Под работой Казакова подразумевается одноэтажное, утилитарное строение. Оно выполняло хозяйственную функцию в бывшей усадьбе генерал-губернатора, в главном доме которой находится правительство города. По Вознесенскому переулку долгое время тянулась непрезентабельная стена, не гармонировавшая с резиденцией мэра Москвы. Надо ли было увековечивать этот сарай, огрызок прежней усадьбы, главный дом которой надстроен и передвинут? Мэр Москвы решил судьбу строения, по-моему, правильно. На его месте поднялось первоклассное здание Делового центра правительства Москвы. На его фасаде воссоздан на перовом этаже образ прежнего строения, напоминающего прохожим, что здесь находилось в прошлом.

Что касается Кваренги, то подразумевается Старый Гостиный двор в Китай-городе.
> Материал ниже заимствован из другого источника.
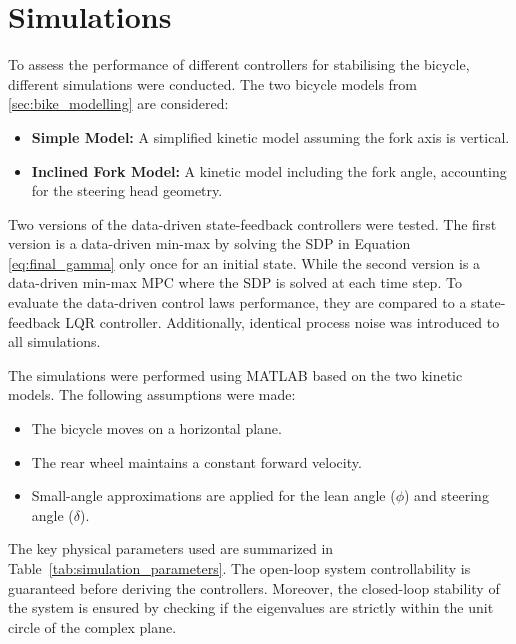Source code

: \chapter{Simulations}
\label{chap:simulations}

To assess the performance of different controllers for stabilising the bicycle, different simulations were conducted.
The two bicycle models from \autoref{sec:bike_modelling} are considered:
\begin{itemize}
	\item \textbf{Simple Model:} A simplified kinetic model assuming the fork axis is vertical.
	\item \textbf{Inclined Fork Model:} A kinetic model including the fork angle, accounting for the steering head geometry.
\end{itemize}


Two versions of the data-driven state-feedback controllers were tested. The first version is a data-driven min-max by solving the SDP in Equation \eqref{eq:final_gamma} only once for an initial state. While the second version is a data-driven min-max MPC where the SDP is solved at each time step. To evaluate the data-driven control laws performance, they are compared to a state-feedback LQR controller. Additionally, identical process noise was introduced to all simulations.

The simulations were performed using MATLAB based on the two kinetic models.
The following assumptions were made:
\begin{itemize}
	\item The bicycle moves on a horizontal plane.
	\item The rear wheel maintains a constant forward velocity.
	\item Small-angle approximations are applied for the lean angle ($\phi$) and steering angle ($\delta$).
\end{itemize}

The key physical parameters used are summarized in Table~\ref{tab:simulation_parameters}. The open-loop system controllability is guaranteed before deriving the controllers. Moreover, the closed-loop stability of the system is ensured by checking if the eigenvalues are strictly within the unit circle of the complex plane.

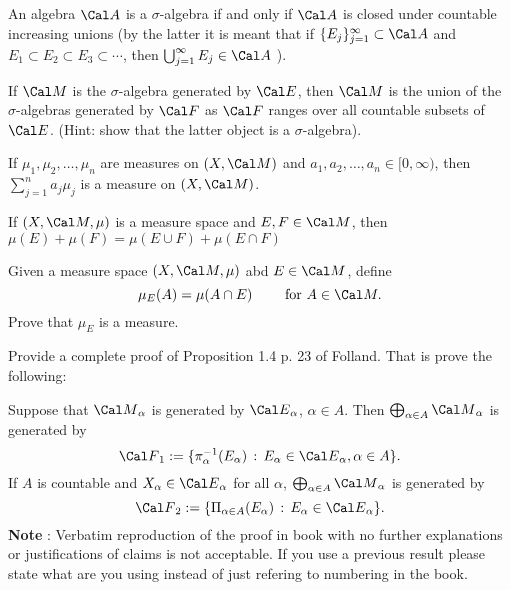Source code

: \endproclaim


 An algebra $\Cal A$ is a $\sigma$-algebra if and only if $\Cal A$ is closed under countable increasing unions
(by the latter it is meant that if $\{E_j\}_{j=1}^{\infty} \subset {\Cal A}$ and 
$E_1 \subset E_2 \subset E_3 \subset \cdots $, then $\bigcup_{j=1}^{\infty} E_j \in {\Cal A} $ ).  


\endproclaim 

  If $ {\Cal M}$ is the $\sigma$-algebra generated by $\Cal E$, then $\Cal M$ is the union of the $\sigma$-algebras generated by $\Cal F$ as $\Cal F$ ranges over all countable subsets of $\Cal E$. (Hint: show that the latter object is a $\sigma$-algebra). 

\endproclaim



 If $\mu_1, \mu_2, \dots, \mu_n$ are measures on $(X, \Cal M)$ and $ a_1, a_2, \dots, a_n \in [0, \infty)$, then $\sum_{j=1}^n a_j \mu_j$ is a measure on $(X, \Cal M)$. 

\endproclaim


 If $(X, \Cal M, \mu)$ is a measure space and $E, F \in \Cal M$, then $ \mu(E) + \mu(F) = \mu(E \cup F) + \mu(E \cap F)$


\endproclaim



 Given a measure space $(X, \Cal M, \mu)$ abd $E \in \Cal M$, define $$\mu_E(A) = \mu (A \cap E) \qquad \text{ for } A \in \Cal M. $$ Prove that $\mu_E$ is a measure. 


\endproclaim


 Provide a complete proof of Proposition 1.4 p. 23 of Folland. That is prove the following:

Suppose that ${\Cal M}_{\alpha}$ is generated by ${\Cal E}_{\alpha}$, $\alpha \in A$. Then $\bigoplus_{\alpha \in A} {\Cal M}_{\alpha}$ is generated by $$\F_1 := \{ \pi^{-1}_{\alpha} (E_{\alpha}) \, : \, E_{\alpha} \in {\Cal E}_{\alpha}, \alpha \in A \}. $$
If $A$ is countable and $X_{\alpha} \in {\Cal E}_{\alpha}$ for all $\alpha$, $\bigoplus_{\alpha \in A} {\Cal M}_{\alpha}$ is generated by 
$$\F_2 := \{ \Pi_{\alpha \in A} (E_{\alpha}) \, : \, E_{\alpha} \in {\Cal E}_{\alpha} \}. $$
\endproclaim 
{\bf Note} : Verbatim reproduction of the proof in book with no further explanations or justifications of claims is  not acceptable. If you use a previous result please state  what are you using instead of just refering to numbering in the book. 

 


\enddocument























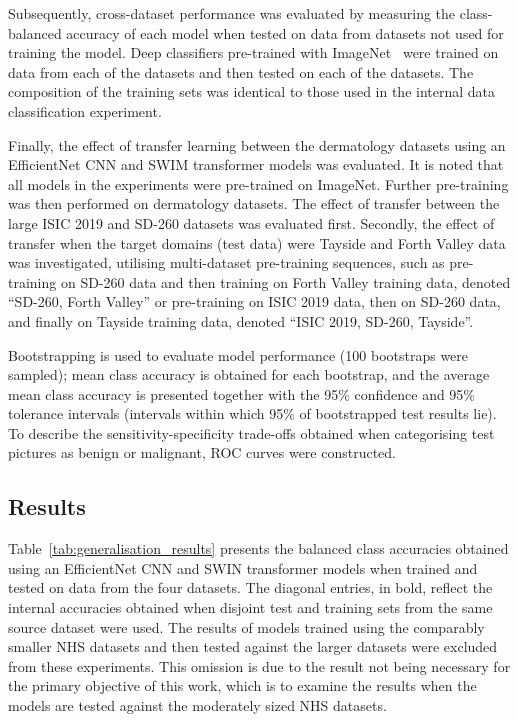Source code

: Subsequently, cross-dataset performance was evaluated by measuring the class-balanced accuracy of each model when tested on data from datasets not used for training the model. Deep classifiers pre-trained with ImageNet~\citep{deng2009imagenet} were trained on data from each of the datasets and then tested on each of the datasets. The composition of the training sets was identical to those used in the internal data classification experiment.

Finally, the effect of transfer learning between the dermatology datasets using an EfficientNet CNN and SWIM transformer models was evaluated. It is noted that all models in the experiments were pre-trained on ImageNet. Further pre-training was then performed on dermatology datasets. The effect of transfer between the large ISIC 2019 and SD-260 datasets was evaluated first. Secondly, the effect of transfer when the target domains (test data) were Tayside and Forth Valley data was investigated, utilising multi-dataset pre-training sequences, such as pre-training on SD-260 data and then training on Forth Valley training data, denoted “SD-260, Forth Valley” or pre-training on ISIC 2019 data, then on SD-260 data, and finally on Tayside training data, denoted “ISIC 2019, SD-260, Tayside”.

Bootstrapping is used to evaluate model performance (100 bootstraps were sampled); mean class accuracy is obtained for each bootstrap, and the average mean class accuracy is presented together with the 95\% confidence and 95\% tolerance intervals (intervals within which 95\% of bootstrapped test results lie). To describe the sensitivity-specificity trade-offs obtained when categorising test pictures as benign or malignant, ROC curves were constructed.


\subsection{Results}
\label{subsec:generalisation_results}
Table~\ref{tab:generalisation_results} presents the balanced class accuracies obtained using an EfficientNet CNN and SWIN transformer models when trained and tested on data from the four datasets. The diagonal entries, in bold, reflect the internal accuracies obtained when disjoint test and training sets from the same source dataset were used. The results of models trained using the comparably smaller NHS datasets and then tested against the larger datasets were excluded from these experiments. This omission is due to the result not being necessary for the primary objective of this work, which is to examine the results when the models are tested against the moderately sized NHS datasets.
О том, как его реконструировали - нам известно из предыдущих глав. Двор под стеклянной крышей стал одним из самых популярных мест праздников, престижных выставок. Идея стеклянной крыши полностью себя оправдала. Но вот уже несколько лет не прекращаются упреки ревнителей подлинности по поводу "искажения облика здания". Неужели следовало оставить пространство внутри открытым? Москва не первая пошла таким путем, используя старый двор по новому назначению. Так поступили в Лондоне, перекрыв стеклянной крышей двор Британского музея. Теперь под ней в любую погоду можно гулять, заходить в появившиеся здесь кафе, магазины сувениров. Наверное, и среди англичан нашлись ревнители подлинности, но с ними городская власть очевидно не согласилась. И поступила правильно.

Перекрыли мы стеклянной крышей двор "Усадьбы Хрущевых-Селезневых", памятника архитектуры на Пречистенке, где музей Александра Пушкина. Отсюда регулярно идут теперь телепередачи канала "Культура" ТВ. Под этой крышей я выступал в программе, которую вел министр культуры России на тему памятников. Принимал в ней участие известный доктор искусствоведения, который постоянно одергивает строителей, когда они берутся за спасение памятников. Именно он заявил, что сейчас происходит то, что при Сталине, когда все обрекалось на снос. От убежден, что и двор музея не следовало перекрывать.